RECORDS PROVIDED:
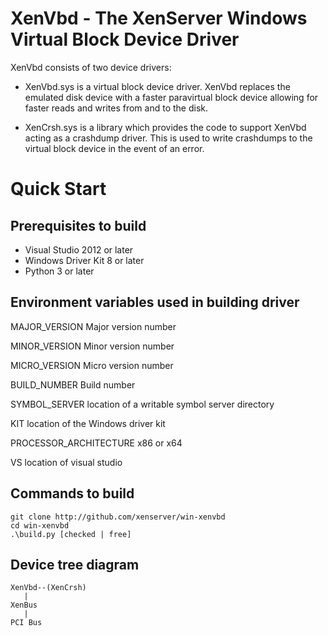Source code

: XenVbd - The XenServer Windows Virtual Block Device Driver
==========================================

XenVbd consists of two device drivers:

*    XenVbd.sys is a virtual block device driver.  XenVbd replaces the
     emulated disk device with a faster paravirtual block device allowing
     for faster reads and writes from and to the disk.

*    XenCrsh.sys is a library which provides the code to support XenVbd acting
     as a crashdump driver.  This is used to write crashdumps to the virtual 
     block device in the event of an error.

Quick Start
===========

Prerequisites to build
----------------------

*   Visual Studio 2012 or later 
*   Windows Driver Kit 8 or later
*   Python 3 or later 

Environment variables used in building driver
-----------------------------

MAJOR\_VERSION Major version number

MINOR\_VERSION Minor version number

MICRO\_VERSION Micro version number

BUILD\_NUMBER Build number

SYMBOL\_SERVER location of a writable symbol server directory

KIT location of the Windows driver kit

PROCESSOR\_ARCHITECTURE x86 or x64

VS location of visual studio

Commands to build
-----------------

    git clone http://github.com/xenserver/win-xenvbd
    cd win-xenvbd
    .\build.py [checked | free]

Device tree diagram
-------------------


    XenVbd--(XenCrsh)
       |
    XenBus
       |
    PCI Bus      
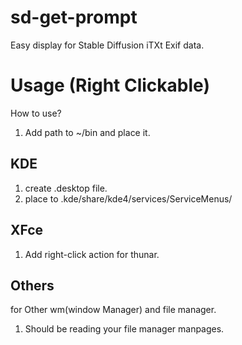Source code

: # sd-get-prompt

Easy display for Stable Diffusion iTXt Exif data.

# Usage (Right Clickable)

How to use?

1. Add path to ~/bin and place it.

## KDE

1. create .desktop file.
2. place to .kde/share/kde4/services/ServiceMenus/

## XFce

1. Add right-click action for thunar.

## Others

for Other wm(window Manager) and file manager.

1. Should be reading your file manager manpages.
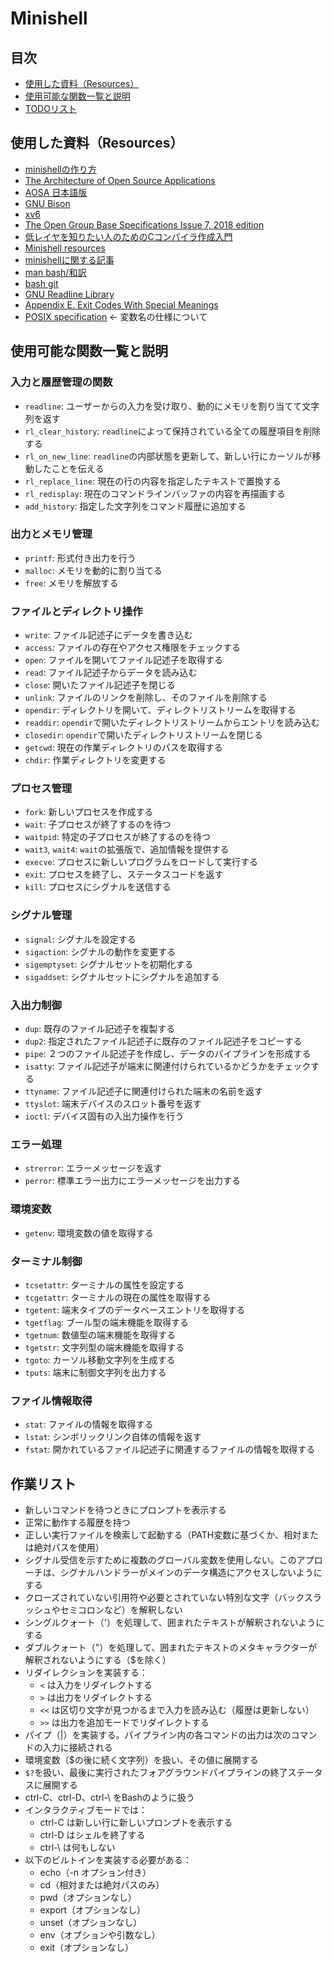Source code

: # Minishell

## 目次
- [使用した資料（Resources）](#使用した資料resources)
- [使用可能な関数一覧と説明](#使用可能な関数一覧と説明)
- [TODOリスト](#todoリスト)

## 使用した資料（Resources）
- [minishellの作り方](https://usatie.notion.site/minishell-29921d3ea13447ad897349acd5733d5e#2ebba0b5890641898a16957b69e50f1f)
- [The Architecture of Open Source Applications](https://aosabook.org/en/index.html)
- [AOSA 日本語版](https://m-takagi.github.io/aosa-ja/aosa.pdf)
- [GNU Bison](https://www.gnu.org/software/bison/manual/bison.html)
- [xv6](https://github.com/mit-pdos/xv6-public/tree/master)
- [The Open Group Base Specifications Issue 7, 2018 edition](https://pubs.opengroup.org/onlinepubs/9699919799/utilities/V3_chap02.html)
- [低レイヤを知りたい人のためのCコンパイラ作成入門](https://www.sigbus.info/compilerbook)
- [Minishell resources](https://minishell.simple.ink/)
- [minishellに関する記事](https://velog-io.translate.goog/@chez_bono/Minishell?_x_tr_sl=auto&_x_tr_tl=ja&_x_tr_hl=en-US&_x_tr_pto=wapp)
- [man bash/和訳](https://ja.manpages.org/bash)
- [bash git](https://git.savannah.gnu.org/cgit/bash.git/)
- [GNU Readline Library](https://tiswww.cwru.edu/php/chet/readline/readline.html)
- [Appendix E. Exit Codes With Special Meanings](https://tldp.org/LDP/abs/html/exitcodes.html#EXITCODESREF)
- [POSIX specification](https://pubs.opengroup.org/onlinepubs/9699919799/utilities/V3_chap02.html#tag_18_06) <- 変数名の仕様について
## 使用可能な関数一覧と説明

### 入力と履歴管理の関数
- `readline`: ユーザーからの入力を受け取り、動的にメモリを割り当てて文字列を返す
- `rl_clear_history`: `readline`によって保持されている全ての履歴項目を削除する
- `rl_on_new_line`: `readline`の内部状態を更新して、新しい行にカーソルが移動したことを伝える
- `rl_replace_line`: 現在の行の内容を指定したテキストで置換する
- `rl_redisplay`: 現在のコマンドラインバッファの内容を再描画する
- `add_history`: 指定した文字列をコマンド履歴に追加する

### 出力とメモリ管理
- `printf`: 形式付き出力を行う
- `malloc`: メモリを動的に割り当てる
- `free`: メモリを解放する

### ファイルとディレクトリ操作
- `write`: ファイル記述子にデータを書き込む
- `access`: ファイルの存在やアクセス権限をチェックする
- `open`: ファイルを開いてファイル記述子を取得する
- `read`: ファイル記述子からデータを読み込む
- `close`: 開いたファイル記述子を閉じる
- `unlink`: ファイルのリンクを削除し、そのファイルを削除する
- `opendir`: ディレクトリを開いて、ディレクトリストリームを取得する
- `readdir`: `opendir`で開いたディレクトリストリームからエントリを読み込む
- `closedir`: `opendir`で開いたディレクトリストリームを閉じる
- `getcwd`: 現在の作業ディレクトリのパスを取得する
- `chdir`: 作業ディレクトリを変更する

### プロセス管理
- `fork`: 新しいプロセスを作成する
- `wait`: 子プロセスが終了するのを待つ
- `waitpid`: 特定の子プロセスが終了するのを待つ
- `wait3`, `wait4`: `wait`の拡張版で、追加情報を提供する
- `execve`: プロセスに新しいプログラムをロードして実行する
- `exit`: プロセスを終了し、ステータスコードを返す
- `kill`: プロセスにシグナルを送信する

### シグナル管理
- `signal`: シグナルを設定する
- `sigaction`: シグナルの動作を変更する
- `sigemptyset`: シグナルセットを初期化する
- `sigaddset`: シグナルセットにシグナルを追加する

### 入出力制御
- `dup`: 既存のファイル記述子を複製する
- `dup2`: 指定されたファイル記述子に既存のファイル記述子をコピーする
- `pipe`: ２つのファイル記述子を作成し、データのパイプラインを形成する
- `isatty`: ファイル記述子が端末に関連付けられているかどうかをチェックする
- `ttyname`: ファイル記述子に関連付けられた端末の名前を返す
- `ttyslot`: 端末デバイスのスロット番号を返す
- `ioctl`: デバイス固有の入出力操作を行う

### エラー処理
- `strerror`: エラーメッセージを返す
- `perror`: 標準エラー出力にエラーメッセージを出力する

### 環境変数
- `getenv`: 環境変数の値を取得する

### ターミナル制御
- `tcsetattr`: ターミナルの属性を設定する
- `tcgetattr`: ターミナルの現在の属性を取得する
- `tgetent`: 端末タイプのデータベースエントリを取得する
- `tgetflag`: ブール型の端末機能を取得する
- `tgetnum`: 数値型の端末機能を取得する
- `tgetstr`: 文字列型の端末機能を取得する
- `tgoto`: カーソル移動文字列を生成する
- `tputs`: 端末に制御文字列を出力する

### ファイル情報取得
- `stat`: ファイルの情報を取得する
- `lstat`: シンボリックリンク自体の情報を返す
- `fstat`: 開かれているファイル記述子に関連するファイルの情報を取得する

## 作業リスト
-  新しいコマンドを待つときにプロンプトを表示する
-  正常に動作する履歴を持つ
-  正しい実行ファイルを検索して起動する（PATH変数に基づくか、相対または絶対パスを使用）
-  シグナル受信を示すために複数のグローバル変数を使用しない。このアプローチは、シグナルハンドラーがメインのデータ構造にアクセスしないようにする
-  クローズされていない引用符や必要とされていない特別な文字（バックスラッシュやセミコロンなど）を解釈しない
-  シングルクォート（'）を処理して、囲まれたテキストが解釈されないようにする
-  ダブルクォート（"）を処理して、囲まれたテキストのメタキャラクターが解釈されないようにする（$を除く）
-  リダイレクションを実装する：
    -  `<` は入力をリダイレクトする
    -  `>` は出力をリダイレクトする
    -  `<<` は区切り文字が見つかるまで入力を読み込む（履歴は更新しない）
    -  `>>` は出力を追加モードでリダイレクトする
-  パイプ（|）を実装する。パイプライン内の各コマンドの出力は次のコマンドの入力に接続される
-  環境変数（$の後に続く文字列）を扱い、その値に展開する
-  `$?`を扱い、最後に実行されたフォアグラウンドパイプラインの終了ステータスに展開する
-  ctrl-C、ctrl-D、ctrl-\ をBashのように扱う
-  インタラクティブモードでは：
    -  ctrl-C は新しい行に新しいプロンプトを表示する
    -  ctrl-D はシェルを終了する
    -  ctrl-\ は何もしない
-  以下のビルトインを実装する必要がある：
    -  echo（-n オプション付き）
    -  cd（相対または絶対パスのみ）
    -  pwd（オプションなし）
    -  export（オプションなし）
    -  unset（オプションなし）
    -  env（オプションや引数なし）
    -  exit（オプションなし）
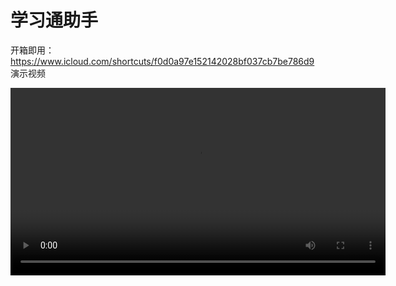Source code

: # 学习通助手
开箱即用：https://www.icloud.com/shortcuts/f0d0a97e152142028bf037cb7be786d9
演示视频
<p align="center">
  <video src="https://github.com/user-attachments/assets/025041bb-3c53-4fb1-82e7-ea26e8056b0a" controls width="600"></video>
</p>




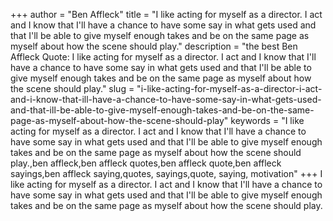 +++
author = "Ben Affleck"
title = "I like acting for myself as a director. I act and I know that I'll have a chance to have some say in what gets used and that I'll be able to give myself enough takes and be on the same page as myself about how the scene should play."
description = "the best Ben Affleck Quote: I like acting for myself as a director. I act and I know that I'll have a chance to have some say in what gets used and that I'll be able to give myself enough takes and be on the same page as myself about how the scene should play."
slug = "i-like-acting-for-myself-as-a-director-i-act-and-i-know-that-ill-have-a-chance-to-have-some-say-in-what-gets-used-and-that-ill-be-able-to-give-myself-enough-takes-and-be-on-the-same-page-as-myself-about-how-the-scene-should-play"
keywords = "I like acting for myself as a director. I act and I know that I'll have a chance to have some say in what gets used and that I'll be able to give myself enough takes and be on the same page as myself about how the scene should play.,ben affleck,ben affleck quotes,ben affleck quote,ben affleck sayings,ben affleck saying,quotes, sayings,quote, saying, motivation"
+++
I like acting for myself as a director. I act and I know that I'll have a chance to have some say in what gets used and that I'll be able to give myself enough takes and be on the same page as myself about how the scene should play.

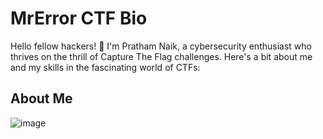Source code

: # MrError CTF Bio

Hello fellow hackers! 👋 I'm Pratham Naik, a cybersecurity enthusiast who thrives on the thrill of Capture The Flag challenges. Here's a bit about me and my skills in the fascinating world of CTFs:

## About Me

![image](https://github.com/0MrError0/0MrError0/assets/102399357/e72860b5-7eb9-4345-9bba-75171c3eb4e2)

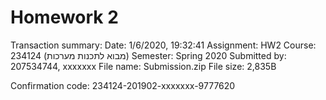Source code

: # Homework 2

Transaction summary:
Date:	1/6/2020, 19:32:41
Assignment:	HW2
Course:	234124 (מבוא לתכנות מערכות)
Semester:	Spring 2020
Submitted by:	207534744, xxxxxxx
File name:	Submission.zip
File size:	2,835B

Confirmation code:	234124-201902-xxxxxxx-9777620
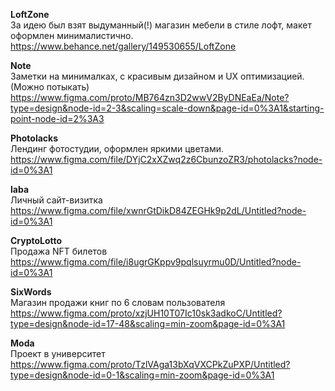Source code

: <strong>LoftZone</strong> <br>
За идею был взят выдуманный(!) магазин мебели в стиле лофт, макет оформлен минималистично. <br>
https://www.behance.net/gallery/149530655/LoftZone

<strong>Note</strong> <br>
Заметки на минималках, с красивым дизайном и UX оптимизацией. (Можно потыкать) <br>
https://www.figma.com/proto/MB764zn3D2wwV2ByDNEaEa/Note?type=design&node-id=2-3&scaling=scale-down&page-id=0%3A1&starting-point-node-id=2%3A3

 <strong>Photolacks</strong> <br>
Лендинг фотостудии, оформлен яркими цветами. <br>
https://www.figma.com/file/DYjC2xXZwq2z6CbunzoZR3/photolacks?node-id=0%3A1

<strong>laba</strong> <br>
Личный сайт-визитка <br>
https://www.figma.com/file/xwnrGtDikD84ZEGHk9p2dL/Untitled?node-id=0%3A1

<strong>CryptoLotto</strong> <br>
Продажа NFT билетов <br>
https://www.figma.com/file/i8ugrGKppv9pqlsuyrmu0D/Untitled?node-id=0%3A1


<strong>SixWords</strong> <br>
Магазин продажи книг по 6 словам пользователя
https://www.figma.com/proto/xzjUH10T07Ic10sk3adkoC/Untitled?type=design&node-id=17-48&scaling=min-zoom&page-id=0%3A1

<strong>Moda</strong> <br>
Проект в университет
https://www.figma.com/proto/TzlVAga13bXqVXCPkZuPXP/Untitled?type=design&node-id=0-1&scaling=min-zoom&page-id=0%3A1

TASK STATEMENT: How many lines in the records above contain the word "оформлен"? Reply with the number alone.

PROBLEM SOLUTION: 2